A. TIGR - The Institute for Genomic Research
1. Peruse the TIGR site
2. TIGR Microbial Database: Completed Genomes
3. TIGR Microbial Database: Incomplete Genomes
4. Other TIGR Databases
5. TIGR Gene Indices
6. TIGR Software Tools
B. NCBI Genomic Resources
1. Entrez Genomes
2. NCBI Microbial Genomes
3. "Graphical View" and "Coding Regions" for a given Genome
4. NCBI Specific Organism Resources
C. Specific Organism Resources
1. NCBI Yeast Genome Site
2. Stanford Saccharomyces Genome Database - SGD
3. Munich Information Center for Protein Sequences - MIPS - for Yeast
4. NCBI Fly Genome Site
5. Fly Chromosome Features via MapView Graphics
6. NCBI Information Available for a Fly Gene
7. Use of FlyBase for a Fly Gene
8. Use of GadFly at BDGP for a Fly Gene
D. Information on a Human Gene
1. Find a Human Gene using Gene Ontology (GO) terms
2. NCBI Resources Available for your Human Gene
3. GeneCard for your Human Gene
4. EBI Ensembl Resources for your Human Gene
a. Search Ensembl using the GO keyword
b. View your Gene at Ensembl
5. UCSC Resources available for your Human Gene
a. Search UCSC using the GO keyword
b. View your Gene at UCSC
c.

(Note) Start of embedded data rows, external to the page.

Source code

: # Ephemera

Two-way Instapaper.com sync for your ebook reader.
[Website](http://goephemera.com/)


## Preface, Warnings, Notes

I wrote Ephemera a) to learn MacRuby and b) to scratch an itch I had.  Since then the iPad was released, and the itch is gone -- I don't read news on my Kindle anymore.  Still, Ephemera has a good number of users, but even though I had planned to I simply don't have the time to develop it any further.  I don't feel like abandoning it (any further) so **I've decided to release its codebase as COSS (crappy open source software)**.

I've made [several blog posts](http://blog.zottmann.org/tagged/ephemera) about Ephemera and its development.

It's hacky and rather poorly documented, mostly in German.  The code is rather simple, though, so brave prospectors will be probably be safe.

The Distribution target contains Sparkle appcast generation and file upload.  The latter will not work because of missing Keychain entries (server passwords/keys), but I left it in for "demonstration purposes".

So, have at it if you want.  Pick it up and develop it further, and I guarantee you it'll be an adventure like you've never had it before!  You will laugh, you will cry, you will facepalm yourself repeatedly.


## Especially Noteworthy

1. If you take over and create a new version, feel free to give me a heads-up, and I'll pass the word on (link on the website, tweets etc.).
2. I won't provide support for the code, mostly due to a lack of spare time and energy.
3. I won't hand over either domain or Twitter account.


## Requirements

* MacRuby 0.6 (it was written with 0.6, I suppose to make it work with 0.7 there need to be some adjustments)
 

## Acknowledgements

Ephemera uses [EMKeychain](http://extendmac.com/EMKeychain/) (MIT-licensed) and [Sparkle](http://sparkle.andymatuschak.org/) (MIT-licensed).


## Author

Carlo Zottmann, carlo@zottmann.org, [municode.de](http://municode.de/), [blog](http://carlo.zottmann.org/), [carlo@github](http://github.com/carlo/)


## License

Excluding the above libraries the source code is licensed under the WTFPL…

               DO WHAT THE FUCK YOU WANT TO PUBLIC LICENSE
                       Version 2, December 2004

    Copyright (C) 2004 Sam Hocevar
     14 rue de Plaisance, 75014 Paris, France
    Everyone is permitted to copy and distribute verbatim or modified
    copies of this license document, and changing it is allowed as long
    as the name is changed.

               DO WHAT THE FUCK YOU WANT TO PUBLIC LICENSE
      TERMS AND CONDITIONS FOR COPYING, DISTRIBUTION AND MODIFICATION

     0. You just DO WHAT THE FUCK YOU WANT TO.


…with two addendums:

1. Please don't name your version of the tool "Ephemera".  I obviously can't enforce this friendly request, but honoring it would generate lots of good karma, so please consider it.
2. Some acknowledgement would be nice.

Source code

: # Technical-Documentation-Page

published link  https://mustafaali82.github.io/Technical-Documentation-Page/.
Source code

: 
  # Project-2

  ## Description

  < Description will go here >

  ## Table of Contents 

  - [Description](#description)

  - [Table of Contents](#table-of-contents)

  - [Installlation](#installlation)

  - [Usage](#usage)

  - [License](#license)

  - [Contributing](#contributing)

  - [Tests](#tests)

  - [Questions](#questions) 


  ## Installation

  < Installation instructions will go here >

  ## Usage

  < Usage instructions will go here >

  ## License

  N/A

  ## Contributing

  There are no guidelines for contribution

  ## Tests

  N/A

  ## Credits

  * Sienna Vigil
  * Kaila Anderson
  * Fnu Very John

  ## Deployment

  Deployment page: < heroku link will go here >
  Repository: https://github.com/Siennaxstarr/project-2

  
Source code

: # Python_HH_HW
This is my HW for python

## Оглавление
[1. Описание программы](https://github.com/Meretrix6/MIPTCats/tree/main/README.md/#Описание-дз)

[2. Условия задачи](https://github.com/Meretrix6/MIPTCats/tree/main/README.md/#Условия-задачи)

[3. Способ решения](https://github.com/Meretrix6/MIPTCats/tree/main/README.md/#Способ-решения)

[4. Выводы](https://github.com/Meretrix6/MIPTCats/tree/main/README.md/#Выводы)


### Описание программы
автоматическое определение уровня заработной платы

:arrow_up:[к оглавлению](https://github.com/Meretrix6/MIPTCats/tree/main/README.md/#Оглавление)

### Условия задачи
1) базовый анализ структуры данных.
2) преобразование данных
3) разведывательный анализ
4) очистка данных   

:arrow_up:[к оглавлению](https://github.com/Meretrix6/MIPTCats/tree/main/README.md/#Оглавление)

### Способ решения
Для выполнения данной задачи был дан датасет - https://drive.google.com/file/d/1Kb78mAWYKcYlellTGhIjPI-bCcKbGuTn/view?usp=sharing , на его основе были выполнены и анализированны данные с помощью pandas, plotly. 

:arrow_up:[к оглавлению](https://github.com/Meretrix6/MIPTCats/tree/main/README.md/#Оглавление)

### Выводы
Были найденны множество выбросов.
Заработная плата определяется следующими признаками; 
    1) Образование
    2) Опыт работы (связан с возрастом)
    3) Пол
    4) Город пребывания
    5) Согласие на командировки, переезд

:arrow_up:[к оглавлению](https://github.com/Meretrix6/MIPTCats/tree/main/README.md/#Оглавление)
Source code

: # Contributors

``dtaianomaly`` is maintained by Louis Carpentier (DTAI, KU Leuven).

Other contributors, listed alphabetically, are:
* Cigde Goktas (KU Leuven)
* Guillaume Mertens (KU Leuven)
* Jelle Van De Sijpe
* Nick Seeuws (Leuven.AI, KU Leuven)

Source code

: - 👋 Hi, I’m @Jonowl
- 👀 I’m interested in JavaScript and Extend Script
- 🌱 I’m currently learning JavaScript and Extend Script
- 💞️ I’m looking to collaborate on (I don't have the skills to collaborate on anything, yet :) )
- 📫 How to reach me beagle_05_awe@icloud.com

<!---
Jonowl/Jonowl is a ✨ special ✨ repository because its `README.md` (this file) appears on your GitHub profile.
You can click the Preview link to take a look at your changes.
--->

Direct links between Ensembl and UCSC
E. Questions

 


{Answer the Questions at the end as you proceed through the Exercise}

{A. TIGR - The Institute for Genomic Research}
TIGR has determined the sequence of many prokaryotic organisms, including the first three to be sequenced. TIGR has also been involved as a major player in other sequencing efforts, including those of the mustard plant, Arabidopsis thaliana, Rice, the fungus Aspergillus, the malaria parasite Plasmodium falciparum, and the Human Genome sequencing efforts

{1. Peruse the TIGR site to see what is there and get a feel for what TIGR does}
Examine links from the TIGR Home page. See "What's new". Note the "Hot Links". Note the types of efforts TIGR is involved with: Databases, Gene Indices, Software, etc.  Include a few comments about what you did in your Notebook. Answer Exercise Questions 1-3

{2. TIGR Microbial Database: Completed Genomes}
Go to the TIGR Microbial Database, choose one of the organisms whose genome is completely sequenced, and include some information here about the organism: what it is, why it is interesting, what kingdom it is from, who did the sequencing, size of the genome, a few comments about the genome.
Work some with the Genome Browser from the TIGR CMR (Comprehensive Microbial Resource).
Answer Exercise Questions 4-8.

Note: the TIGR Genome Browser is new since Lecture 3 of 6 April 2001 !!

{3. TIGR Microbial Database: Incomplete Genomes}
Examine one or two of the Eucaryotic genomes whose sequencing is incomplete and for which links are provided. State in your Notebook which organisms you examined.

{4. Other TIGR Databases}
Go to one of the other TIGR databases, for example, the TIGR Arabidopsis thaliana database, and briefly describe in your Notebook the types of information available. Answer Exercise Question 9.

{5. TIGR Gene Indices}
Go to the TIGR Gene Indices web pages, and check out some of the organisms for which Gene Indices are available. Comment in your Notebook what you did. Answer Exercise Questions 10-11

{6. TIGR Software Tools}
Go to the TIGR Software Tools web pages, and check out some of the programs available. Answer Exercise Questions 12-13.
 
 

{B. NCBI Genomic Resources}

NCBI has taken a lead role in providing Web page access to all information related to Genome Sequences. The completed "Genome Sequences" includes those of true organisms (eukaryotes, eubacteria, archae), as well as viruses, organelles, and plasmids. Graphic resources are available as well as text, with links provided between NCBI sources of information and to sites elsewhere.

{1. Entrez Genomes}
Go to the NCBI Entrez Genome site  and examine some of what is there.  Comment on how the three columns or tables of the Web page are used. Answer Exercise Question 14

{2. NCBI Microbial Genomes}
Go the the NCBI Microbial Genome Web page and find the organism you used in A3 above.  Peruse some of the information and Web pages available.  Comment on how the information and display at NCBI compares with such at TIGR. Answer Exercise Questions 15-16

{3. Examine the "Graphical view" and "Coding regions" of a region of the chosen Genome}
Choose appropriate links (in the left table) to do this.  Comment on these views. Answer Exercise Questions 17-18.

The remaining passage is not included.